**Task objective:**
Count how many lines below contain the word "forall", then give that number alone.

Saved entries:
Start of Block
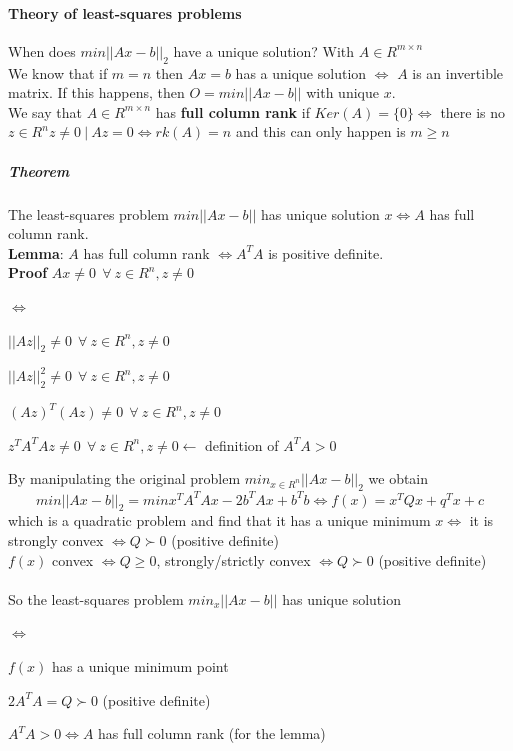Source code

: \documentclass[10pt]{report}
\begin{document}
\paragraph{Theory of least-squares problems} When does $min ||Ax-b||_2$ have a unique solution? With $A \in R^{m\times n}$\\
We know that if $m=n$ then $Ax = b$ has a unique solution $\Leftrightarrow$ $A$ is an invertible matrix. If this happens, then $O = min||Ax-b||$ with unique $x$.\\
We say that $A\in R^{m\times n}$ has \textbf{full column rank} if $Ker(A) = \{0\} \Leftrightarrow$ there is no $z\in R^n z\neq 0\:|\:Az=0\Leftrightarrow rk(A) = n$ and this can only happen is $m\geq n$\\
\subparagraph{Theorem}The least-squares problem $min ||Ax-b||$ has unique solution $x\Leftrightarrow A$ has full column rank.\\
\textbf{Lemma}: $A$ has full column rank $\Leftrightarrow A^TA$ is positive definite.\\
\textbf{Proof} $Ax \neq 0\:\:\forall\:z\in R^n, z\neq 0$
\begin{list}{$\Leftrightarrow$}{}
	\item $||Az||_2 \neq 0\:\:\forall\:z\in R^n, z\neq 0$
	\item $||Az||_2^2 \neq 0\:\:\forall\:z\in R^n, z\neq 0$
	\item $(Az)^T(Az)\neq 0\:\:\forall\:z\in R^n, z\neq 0$
	\item $z^TA^TAz\neq 0\:\:\forall\:z\in R^n, z\neq 0 \longleftarrow$ definition of $A^TA > 0$
\end{list}
By manipulating the original problem $min_{x\in R^n} ||Ax-b||_2$ we obtain $$min ||Ax-b||_2 = min x^TA^TAx - 2b^TAx + b^Tb \Leftrightarrow f(x) = x^TQx + q^Tx + c$$ which is a quadratic problem and find that it has a unique minimum $x \Leftrightarrow$ it is strongly convex $\Leftrightarrow Q \succ 0$ (positive definite)\\
$f(x)$ convex $\Leftrightarrow Q \geq 0$, strongly/strictly convex $\Leftrightarrow Q \succ 0$ (positive definite)\\\\
So the least-squares problem $min_x ||Ax-b||$ has unique solution
\begin{list}{$\Leftrightarrow$}{}
	\item $f(x)$ has a unique minimum point
	\item $2A^TA = Q \succ 0$ (positive definite)
	\item $A^TA > 0 \Leftrightarrow A$ has full column rank (for the lemma)
\end{list}
\end{document}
End of Block
**Finished task:**
5